# [WHAT IS REQUIRED]
Which lines of the data below include the string "contributions"? Return each of them.

========================================

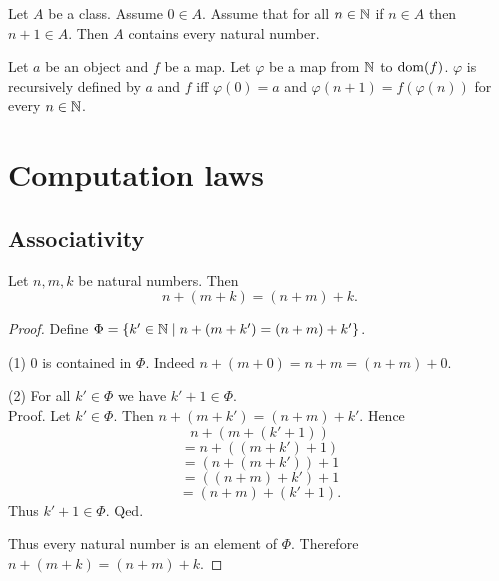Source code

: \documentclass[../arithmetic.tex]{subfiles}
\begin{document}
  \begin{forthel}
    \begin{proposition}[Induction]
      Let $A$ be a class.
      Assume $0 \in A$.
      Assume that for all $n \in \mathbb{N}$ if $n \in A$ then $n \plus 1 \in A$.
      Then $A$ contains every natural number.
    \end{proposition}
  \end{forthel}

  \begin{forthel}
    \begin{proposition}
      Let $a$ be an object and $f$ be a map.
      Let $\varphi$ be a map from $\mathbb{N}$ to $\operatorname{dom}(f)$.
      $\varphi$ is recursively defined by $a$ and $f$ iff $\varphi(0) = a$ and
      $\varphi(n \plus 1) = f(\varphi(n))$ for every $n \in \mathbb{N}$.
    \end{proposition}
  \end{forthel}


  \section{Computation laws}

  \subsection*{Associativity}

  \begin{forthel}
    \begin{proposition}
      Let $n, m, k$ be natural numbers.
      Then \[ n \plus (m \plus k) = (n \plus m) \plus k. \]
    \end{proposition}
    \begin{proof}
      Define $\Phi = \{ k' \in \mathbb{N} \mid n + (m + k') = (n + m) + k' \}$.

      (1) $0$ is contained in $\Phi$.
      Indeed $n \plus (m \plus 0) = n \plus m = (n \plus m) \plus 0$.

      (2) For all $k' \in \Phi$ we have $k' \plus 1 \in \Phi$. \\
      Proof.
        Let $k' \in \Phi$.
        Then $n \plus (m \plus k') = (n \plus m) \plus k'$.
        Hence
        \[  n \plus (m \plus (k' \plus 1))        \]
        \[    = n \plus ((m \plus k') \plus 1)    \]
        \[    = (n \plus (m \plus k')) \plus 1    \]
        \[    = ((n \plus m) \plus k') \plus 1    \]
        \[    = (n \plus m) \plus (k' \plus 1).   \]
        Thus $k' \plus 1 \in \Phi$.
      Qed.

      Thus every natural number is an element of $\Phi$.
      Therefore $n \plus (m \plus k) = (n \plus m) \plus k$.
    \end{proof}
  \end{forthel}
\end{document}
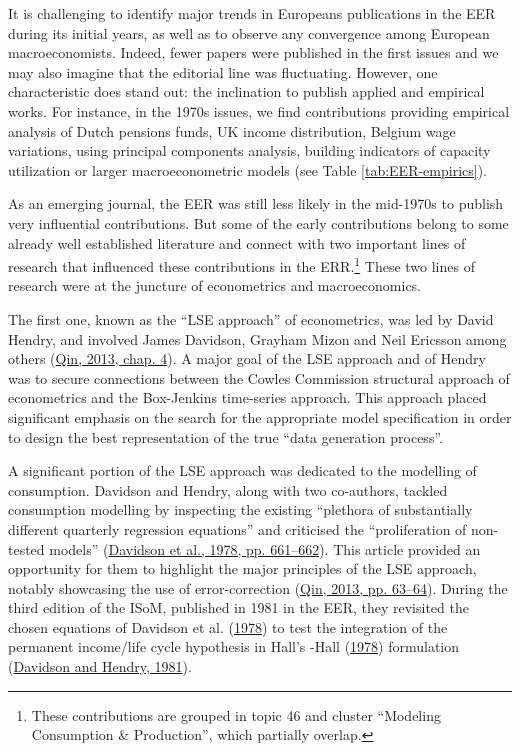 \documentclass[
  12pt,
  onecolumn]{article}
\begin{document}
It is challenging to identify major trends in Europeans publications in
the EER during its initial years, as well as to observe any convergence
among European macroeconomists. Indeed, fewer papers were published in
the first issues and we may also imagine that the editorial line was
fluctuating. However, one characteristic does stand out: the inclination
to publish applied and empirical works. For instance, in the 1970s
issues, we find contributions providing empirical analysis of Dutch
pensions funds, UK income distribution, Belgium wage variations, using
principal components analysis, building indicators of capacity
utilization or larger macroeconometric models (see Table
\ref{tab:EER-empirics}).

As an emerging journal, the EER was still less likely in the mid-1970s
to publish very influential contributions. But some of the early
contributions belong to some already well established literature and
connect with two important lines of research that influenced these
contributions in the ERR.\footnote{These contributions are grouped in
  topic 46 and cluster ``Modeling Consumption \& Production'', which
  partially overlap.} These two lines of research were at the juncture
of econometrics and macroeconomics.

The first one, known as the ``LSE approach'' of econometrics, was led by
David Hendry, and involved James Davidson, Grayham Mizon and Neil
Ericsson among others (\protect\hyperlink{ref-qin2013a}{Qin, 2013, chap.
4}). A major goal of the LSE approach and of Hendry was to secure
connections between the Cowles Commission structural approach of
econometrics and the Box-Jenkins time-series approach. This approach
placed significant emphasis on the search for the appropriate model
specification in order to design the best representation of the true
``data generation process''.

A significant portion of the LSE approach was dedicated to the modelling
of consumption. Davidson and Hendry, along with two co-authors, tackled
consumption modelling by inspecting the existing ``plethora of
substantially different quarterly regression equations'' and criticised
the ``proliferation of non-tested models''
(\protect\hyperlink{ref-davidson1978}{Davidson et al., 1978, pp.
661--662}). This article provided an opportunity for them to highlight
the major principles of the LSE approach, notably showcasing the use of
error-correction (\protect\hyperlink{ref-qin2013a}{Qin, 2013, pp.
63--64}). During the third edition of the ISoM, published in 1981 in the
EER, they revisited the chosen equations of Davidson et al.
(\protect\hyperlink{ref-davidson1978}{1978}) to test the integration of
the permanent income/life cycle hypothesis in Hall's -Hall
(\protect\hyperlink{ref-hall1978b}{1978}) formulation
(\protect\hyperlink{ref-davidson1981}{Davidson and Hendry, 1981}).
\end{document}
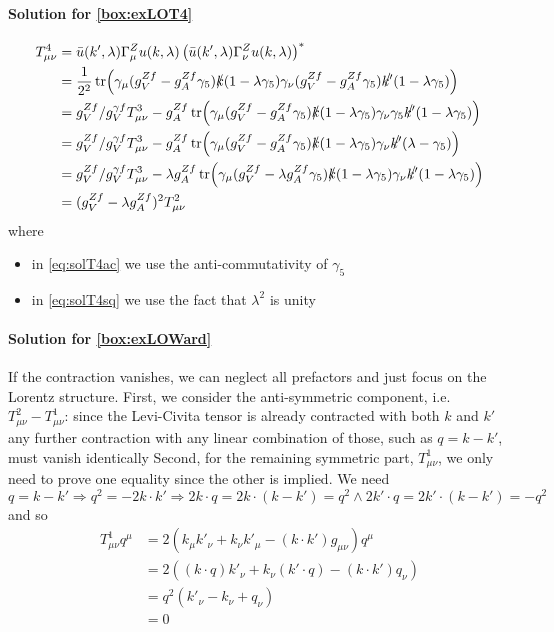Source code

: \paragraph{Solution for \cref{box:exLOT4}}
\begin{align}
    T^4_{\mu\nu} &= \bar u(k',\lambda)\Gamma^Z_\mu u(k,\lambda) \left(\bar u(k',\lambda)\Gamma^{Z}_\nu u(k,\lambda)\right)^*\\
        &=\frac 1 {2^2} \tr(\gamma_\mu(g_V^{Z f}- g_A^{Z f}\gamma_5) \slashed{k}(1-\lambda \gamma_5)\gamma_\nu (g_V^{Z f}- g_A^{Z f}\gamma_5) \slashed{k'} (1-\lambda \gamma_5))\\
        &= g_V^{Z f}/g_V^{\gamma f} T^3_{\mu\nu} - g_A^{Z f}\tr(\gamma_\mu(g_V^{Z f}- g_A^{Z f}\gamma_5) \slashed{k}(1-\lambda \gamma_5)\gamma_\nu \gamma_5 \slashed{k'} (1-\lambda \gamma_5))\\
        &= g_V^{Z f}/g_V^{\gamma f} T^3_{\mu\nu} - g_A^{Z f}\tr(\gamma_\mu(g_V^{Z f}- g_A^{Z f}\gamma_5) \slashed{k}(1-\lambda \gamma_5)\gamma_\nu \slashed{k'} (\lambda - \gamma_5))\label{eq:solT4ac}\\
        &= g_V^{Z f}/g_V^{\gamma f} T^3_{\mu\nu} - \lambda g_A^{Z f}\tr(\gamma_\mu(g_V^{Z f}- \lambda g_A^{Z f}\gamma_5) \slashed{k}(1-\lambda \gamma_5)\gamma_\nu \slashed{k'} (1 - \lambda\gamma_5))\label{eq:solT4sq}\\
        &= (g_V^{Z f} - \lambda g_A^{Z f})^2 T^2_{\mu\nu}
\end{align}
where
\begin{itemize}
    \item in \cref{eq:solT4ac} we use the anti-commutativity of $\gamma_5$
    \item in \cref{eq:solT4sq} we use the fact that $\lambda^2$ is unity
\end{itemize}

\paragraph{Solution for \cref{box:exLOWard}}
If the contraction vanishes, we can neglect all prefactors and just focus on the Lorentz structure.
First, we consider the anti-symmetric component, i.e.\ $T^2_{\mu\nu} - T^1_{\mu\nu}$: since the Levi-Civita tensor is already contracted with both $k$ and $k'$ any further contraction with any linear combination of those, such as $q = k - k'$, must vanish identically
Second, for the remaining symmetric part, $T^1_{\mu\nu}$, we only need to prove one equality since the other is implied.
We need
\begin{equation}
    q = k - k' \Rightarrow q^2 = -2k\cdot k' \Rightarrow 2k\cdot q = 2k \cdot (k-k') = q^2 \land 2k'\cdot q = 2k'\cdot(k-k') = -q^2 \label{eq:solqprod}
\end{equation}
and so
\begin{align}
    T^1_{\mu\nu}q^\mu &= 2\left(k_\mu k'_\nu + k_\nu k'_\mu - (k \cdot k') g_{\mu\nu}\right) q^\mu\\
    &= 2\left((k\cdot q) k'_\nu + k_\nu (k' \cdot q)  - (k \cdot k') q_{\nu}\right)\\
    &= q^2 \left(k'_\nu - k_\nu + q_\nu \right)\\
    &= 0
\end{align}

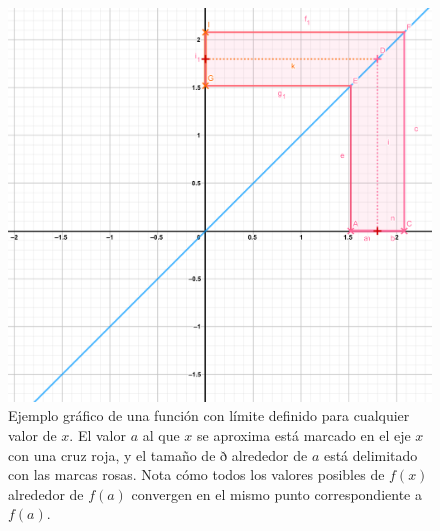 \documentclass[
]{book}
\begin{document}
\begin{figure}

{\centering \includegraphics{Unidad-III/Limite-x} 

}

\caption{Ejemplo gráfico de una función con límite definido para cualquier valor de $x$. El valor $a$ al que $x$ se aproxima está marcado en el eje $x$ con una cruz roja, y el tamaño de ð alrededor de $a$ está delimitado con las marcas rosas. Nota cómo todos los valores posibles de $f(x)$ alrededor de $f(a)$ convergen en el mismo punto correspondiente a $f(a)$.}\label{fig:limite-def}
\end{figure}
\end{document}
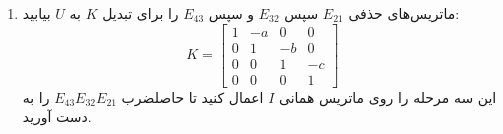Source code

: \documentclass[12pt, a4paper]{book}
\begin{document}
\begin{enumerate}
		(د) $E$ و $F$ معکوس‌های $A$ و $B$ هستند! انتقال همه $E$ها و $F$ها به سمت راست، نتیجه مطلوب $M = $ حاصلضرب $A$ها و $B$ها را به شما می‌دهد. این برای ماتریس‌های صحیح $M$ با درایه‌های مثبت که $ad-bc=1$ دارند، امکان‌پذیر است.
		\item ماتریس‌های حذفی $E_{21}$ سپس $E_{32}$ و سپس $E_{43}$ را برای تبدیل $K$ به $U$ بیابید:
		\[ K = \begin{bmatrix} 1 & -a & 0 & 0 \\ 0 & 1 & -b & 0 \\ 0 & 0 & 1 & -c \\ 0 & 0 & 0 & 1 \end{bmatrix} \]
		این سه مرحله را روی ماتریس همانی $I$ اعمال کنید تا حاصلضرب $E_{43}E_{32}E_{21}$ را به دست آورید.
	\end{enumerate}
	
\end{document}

========================================

# [RESULT BELOW]
issues, we find contributions providing empirical analysis of Dutch
to publish very influential contributions. But some of the early
contributions belong to some already well established literature and
contributions in the ERR.\footnote{These contributions are grouped in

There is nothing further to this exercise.